The piece can no longer be found on the Internet – just as well – but I do remember snippets from that week.
I remember how Dorian Bell, the Ohio State-bound linebacker who was the Gators’ best player, was introduced by the school’s public-address announcer before the game as a guy who would be starting the following year for the Buckeyes. (Spoiler alert: He spent two years in Columbus – one as a redshirt, one as a reserve – then finished out his career at Duquesne.)
I remember how Rob Kalkstein, the cerebral quarterback, sat quietly as music blared in the home locker room before kickoff and following the game made a self-deprecating comment about a tackle he was forced to make after throwing a fourth-quarter interception. (Kalkstein, no surprise, went on to Carnegie Mellon, and now works in finance.)
I remember how the Gators built a sizable lead and then fended off McKeesport at the end, with defensive tackle Chris Lammie – a guy who had lost his dad to an accidental overdose a few years earlier – making the game-clinching sack.
Then there was head coach Terry Smith.
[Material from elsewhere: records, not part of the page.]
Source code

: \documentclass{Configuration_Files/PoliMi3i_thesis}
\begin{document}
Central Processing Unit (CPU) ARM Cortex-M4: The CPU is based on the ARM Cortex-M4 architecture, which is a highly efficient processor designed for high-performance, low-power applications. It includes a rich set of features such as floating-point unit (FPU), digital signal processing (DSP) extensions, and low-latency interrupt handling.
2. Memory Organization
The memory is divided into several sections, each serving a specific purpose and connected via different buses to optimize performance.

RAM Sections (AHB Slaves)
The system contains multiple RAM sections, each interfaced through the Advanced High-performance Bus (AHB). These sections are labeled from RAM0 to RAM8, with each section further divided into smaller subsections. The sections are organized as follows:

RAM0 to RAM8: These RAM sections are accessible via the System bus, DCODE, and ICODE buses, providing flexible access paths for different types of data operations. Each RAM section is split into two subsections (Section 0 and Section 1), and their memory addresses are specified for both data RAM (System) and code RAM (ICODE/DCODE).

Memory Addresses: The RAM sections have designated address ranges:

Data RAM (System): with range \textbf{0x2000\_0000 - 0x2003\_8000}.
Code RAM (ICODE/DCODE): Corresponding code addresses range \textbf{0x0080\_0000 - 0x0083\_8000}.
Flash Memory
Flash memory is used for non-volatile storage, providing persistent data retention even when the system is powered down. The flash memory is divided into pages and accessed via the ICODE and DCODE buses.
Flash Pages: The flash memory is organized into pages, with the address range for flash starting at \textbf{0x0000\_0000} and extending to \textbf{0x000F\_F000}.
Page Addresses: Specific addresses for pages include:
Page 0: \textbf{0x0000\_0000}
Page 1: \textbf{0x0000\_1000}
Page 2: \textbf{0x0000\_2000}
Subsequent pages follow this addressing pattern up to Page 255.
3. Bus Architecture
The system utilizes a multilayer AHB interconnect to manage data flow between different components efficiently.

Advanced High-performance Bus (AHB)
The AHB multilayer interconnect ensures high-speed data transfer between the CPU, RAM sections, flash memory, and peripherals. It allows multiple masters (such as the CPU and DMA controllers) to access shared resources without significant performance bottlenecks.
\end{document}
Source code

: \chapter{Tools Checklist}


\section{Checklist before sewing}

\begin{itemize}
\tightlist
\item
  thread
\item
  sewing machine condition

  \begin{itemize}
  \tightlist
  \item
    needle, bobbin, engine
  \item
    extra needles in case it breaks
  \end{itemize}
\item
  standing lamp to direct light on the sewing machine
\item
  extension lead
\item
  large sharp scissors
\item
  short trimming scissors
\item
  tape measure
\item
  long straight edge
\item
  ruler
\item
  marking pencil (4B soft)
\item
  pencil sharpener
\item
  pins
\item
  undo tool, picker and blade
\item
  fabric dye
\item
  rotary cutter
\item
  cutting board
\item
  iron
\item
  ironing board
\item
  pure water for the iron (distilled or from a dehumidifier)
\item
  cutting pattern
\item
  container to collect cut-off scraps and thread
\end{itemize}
As one of his assistants addressed the players beforehand, Smith thought it would be a fine idea to pick up a framed rendering of the school’s crest, lift it overhead and pace wordlessly about the locker room.
Seemed odd at the time, but it seems pertinent now, as Smith again marches amid the mayhem.
He was elevated from associate head coach to interim boss at Penn State after James Franklin’s firing on Oct. 12. It is the first time Smith has led a program since he ended his 11-year run as the coach at Gateway, his alma mater, in 2012 – a stint that saw him go 101-30. Two years later Franklin brought him on as part of his first staff at PSU, where Smith had played wide receiver from 1988-91. He’s been in Happy Valley ever since.
“We all failed Coach Franklin,” he told reporters shortly after he assumed his new position. “That’s why he’s not here.”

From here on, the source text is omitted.